El rostro y las heridas de la frente
A la derecha (para quien mira, pero a la derecha también del Hombre de la Sábana Santa, siendo la imagen invertida como en un espejo), en correspondencia de la base del pelo, se ven dos arroyuelos de sangre. Uno de ellos baja a lo largo de la melena en dirección del hombro, el otro casi perpendicularmente sobre la frente hacia la ceja.
La interpretación aceptada por todos es que ellos salgan de una herida de punta que lesionó el ramo frontal de la arteria temporal superficial. La sangre en efecto tiene cararterísticas típicamente arteriosas.
Hacia la mitad de la frente vemos un breve chorreo de sangre venoso en forma de un tres invertido (debido a la contracción, bajo el dolor muy fuerte, del músculo fronatl). Ella es consecuencia de una lesión de la vena frontal (llamada vena "preparada").

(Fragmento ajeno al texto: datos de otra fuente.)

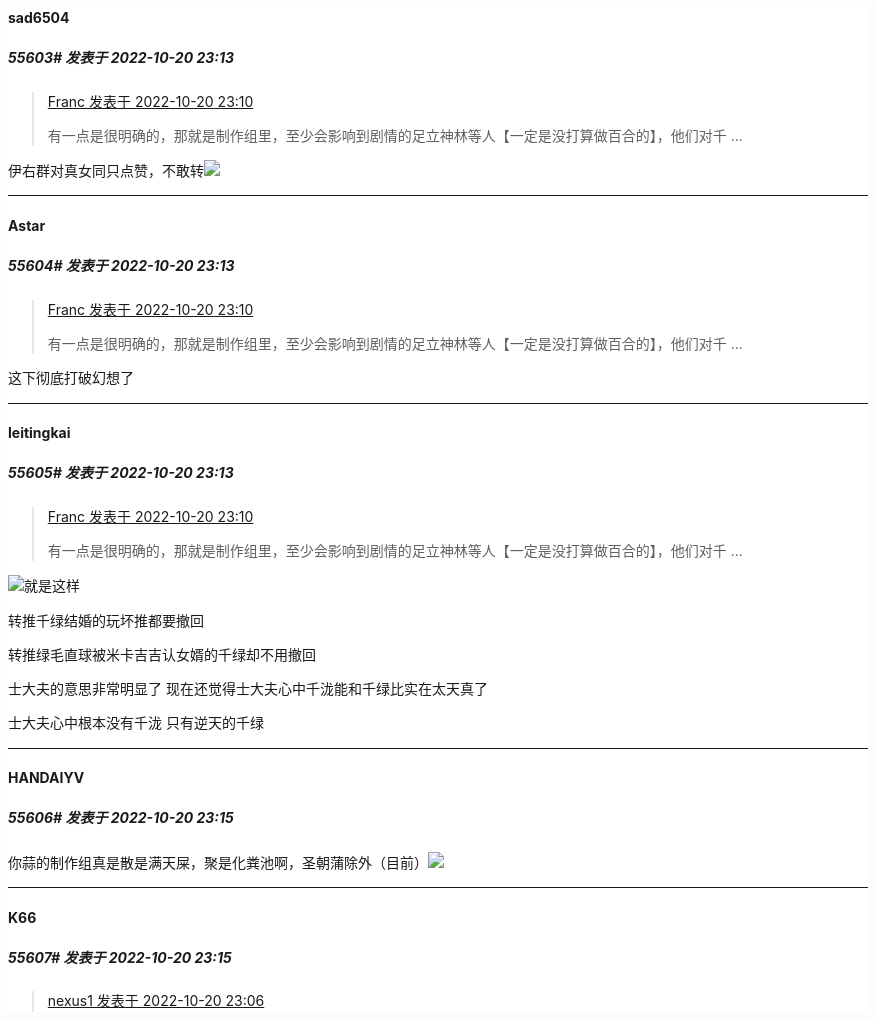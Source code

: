 ####  sad6504  
##### 55603#       发表于 2022-10-20 23:13

<blockquote><a href="httphttps://bbs.saraba1st.com/2b/forum.php?mod=redirect&amp;goto=findpost&amp;pid=58015311&amp;ptid=2045127" target="_blank">Franc 发表于 2022-10-20 23:10</a>

有一点是很明确的，那就是制作组里，至少会影响到剧情的足立神林等人【一定是没打算做百合的】，他们对千 ...</blockquote>
伊右群对真女同只点赞，不敢转<img src="https://static.saraba1st.com/image/smiley/face2017/067.png" referrerpolicy="no-referrer">

*****

####  Astar  
##### 55604#       发表于 2022-10-20 23:13

<blockquote><a href="httphttps://bbs.saraba1st.com/2b/forum.php?mod=redirect&amp;goto=findpost&amp;pid=58015311&amp;ptid=2045127" target="_blank">Franc 发表于 2022-10-20 23:10</a>

有一点是很明确的，那就是制作组里，至少会影响到剧情的足立神林等人【一定是没打算做百合的】，他们对千 ...</blockquote>
这下彻底打破幻想了

*****

####  leitingkai  
##### 55605#       发表于 2022-10-20 23:13

<blockquote><a href="httphttps://bbs.saraba1st.com/2b/forum.php?mod=redirect&amp;goto=findpost&amp;pid=58015311&amp;ptid=2045127" target="_blank">Franc 发表于 2022-10-20 23:10</a>

有一点是很明确的，那就是制作组里，至少会影响到剧情的足立神林等人【一定是没打算做百合的】，他们对千 ...</blockquote>
<img src="https://static.saraba1st.com/image/smiley/face2017/076.png" referrerpolicy="no-referrer">就是这样

转推千绿结婚的玩坏推都要撤回

转推绿毛直球被米卡吉吉认女婿的千绿却不用撤回

士大夫的意思非常明显了 现在还觉得士大夫心中千泷能和千绿比实在太天真了

士大夫心中根本没有千泷 只有逆天的千绿

*****

####  HANDAIYV  
##### 55606#       发表于 2022-10-20 23:15

你蒜的制作组真是散是满天屎，聚是化粪池啊，圣朝蒲除外（目前）<img src="https://static.saraba1st.com/image/smiley/face2017/067.png" referrerpolicy="no-referrer">

*****

####  K66  
##### 55607#       发表于 2022-10-20 23:15

<blockquote><a href="httphttps://bbs.saraba1st.com/2b/forum.php?mod=redirect&amp;goto=findpost&amp;pid=58015230&amp;ptid=2045127" target="_blank">nexus1 发表于 2022-10-20 23:06</a>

Las modalidades de lesión se refieren, según todos, a la "encoronación" del condenado a través de una "corona" o mejor dicho un "casco" de ramos espinosos. Serían aquellas espinas que habrían causado varias heridas de punta al cuero cabelludo, a la origen de las emorragías en cuestión. Se trata por lo tanto de lesiones vitales que, como tales, presuponen que el Hombre de la Sábana Santa, en el momento en que fue herido por las espinas, estuviese todavía vivo.